Ellie talks more than Joel. She expresses herself through conversation, whether she’s asking questions about how the world used to be or expressing something deeper, Ellie’s character is built out of the things she says. Talkativeness is typically associated with optimism, and Ellie is definitely portrayed as far more optimistic than Joel. She has a tendency to look on the bright side, and her take-no-shit attitude is born out of a desire to prove herself. Whereas Joel is in many ways a defeated man, Ellie is just starting her fight.


It would have been easy to portray Ellie as innocently naïve at first, then show her becoming colder and more distant as she experiences the horrors of the “real world,” but this doesn’t happen. Ellie’s child-like extroversion is never portrayed as naive. She jokes about sex while looking at Bill’s porno magazine, and while she’s surprised by Joel’s violence (always exclaiming “Fuck!” or “Holy Shit, Joel!” when you crush a Hunter’s skull in with a pipe), she never tells him to stop. She also avoids that clichéd character arc of “optimist sees bad things and becomes cynical.” She’s visibly shaken after the events of winter, but when she sees the giraffes on the college campus, she’s able to bounce back from that dark place. She retains her optimism throughout their journey.

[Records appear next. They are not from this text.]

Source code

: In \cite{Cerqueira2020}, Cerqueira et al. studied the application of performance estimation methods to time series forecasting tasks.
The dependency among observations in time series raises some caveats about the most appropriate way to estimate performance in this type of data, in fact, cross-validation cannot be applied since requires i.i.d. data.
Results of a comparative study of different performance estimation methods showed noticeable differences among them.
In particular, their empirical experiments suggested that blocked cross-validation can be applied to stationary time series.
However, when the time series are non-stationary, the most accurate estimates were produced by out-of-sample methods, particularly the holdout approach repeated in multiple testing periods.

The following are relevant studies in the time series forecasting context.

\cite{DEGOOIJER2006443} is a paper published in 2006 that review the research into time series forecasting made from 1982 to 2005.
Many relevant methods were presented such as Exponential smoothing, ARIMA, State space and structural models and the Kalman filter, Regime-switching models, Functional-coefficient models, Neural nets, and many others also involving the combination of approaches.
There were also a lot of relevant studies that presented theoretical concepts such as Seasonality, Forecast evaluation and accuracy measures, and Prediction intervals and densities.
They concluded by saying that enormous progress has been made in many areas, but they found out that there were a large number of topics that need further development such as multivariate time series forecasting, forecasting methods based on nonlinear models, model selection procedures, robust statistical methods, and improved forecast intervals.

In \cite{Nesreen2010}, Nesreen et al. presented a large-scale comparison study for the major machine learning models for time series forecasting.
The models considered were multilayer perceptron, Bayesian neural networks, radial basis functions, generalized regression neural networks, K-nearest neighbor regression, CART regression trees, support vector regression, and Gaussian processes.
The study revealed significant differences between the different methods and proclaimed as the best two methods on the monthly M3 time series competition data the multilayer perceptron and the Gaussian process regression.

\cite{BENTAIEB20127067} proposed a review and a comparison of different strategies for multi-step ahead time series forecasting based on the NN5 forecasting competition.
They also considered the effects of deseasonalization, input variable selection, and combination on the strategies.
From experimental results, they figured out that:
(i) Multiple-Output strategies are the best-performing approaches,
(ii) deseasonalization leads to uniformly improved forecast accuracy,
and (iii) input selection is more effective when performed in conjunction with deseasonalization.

In the end, Joel is still a cynical introvert, and Ellie is still an optimistic extrovert. They haven’t redefined themselves, rather they just change how they act around each other.


Ellie initiates the final conversation, as she is wont to do, by asking Joel what really happened at the Fireflies headquarters. She asks him questions throughout the game, and most of the time he just brushes her off. However, this time he answers her. He lies, but the point is that he actually comes up with something to say. He feels an obligation to speak, to communicate with her in the way that she is most comfortable with. However, that doesn’t mean he’s very good at it. His lie isn’t believable, he stumbles through it, and his face betrays him. He looks scared, like a kid desperately trying to save himself from punishment. He understands Ellie’s need for communication, and he tries to accommodate her in that regard. Nevertheless, he’s still the same secretive Joel we’ve seen throughout the game. His feelings towards Ellie have changed, but he hasn’t really changed. His new love for Ellie forces him to put up a façade of change.


Ellie, for her part, doesn’t push the topic. She says “okay,” and the game ends. However, it’s clear from her expression that she has serious doubts about Joel’s honesty. She may not believe him, but she understands by now that he’s not one to openly talk about traumatic events. Ellie has learned when talking with Joel is pointless. She too hasn’t really changed, she hasn’t suddenly become more naïve or blindly submissive, but she’s grown to trust Joel and that trust forces her to put up her own façade, one of acceptance.


The Last of Us gives us an ostensibly happy ending in that both of the main characters live, but the game twists that ending into something tragic by highlighting how delicate their relationship is. These two people trust and love each other, but they don’t actually know how to communicate with each other. Their relationship was forged in war, a time when they had a common enemy to guide them, but without that common enemy, these two characters naturally conflict with each other so much that it seems unlikely their relationship can survive the peace.